Forests and fireworks don’t mix

The Fourth of July is one of America’s great landmark holidays, celebrating our nation’s independence. It is also a great time to enjoy nearby forests and grasslands. However, it is vitally important that all users are aware that possessing, igniting, discharging or using any kind of fireworks is prohibited on National Forest System (NFS) lands.

“Setting off fireworks in a national forest is not only illegal, it is also a hazardous activity that can lead to injury and wildfires,” said Cid Morgan, Hiawatha National Forest supervisor. “We want folks to come out and enjoy their public lands, but please leave the fireworks at home.” Morgan encourages forest visitors to check with local communities for fireworks displays.

Forest visitors are also reminded to ensure that all fires are extinguished and cold to the touch before leaving them.

The use or possession of fireworks on federal lands is subject to confiscation and fines of up to $5,000 and/or six months in jail. In addition, anyone found responsible for starting a wildfire may be held civilly and criminally liable for the cost of suppressing the fire.

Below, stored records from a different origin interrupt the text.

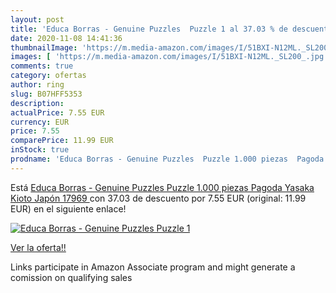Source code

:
 ```yaml
---
layout: post
title: 'Educa Borras - Genuine Puzzles  Puzzle 1 al 37.03 % de descuento'
date: 2020-11-08 14:41:36
thumbnailImage: 'https://m.media-amazon.com/images/I/51BXI-N12ML._SL200_.jpg'
images: [ 'https://m.media-amazon.com/images/I/51BXI-N12ML._SL200_.jpg' ]
comments: true
category: ofertas
author: ring
slug: B07HFF5353
description:
actualPrice: 7.55 EUR
currency: EUR
price: 7.55
comparePrice: 11.99 EUR
inStock: true
prodname: 'Educa Borras - Genuine Puzzles  Puzzle 1.000 piezas  Pagoda Yasaka  Kioto  Japón  17969 '
---
```


Está [Educa Borras - Genuine Puzzles  Puzzle 1.000 piezas  Pagoda Yasaka  Kioto  Japón  17969 ](https://www.amazon.es/dp/B07HFF5353/?tag=tolees-21) con 37.03 de descuento por 7.55 EUR (original: 11.99 EUR) en el siguiente enlace!

[![Educa Borras - Genuine Puzzles  Puzzle 1](https://m.media-amazon.com/images/I/51BXI-N12ML._SL200_.jpg)](https://www.amazon.es/dp/B07HFF5353/?tag=tolees-21)

[Ver la oferta!!](https://www.amazon.es/dp/B07HFF5353/?tag=tolees-21)

Links participate in Amazon Associate program and might generate a comission on qualifying sales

The U.S. Forest Service manages 193 million acres of public land, provides assistance to state and private landowners, and maintains the largest forestry research organization in the world. Public lands the Forest Service manages contribute more than $13 billion to the economy each year through visitor spending alone. Those same lands provide 20 percent of the nation’s clean water supply, a value estimated at $7.2 billion per year. The agency has either a direct or indirect role in stewardship of about 80 percent of the 850 million forested acres within the U.S., of which 100 million acres are urban forests where most Americans live.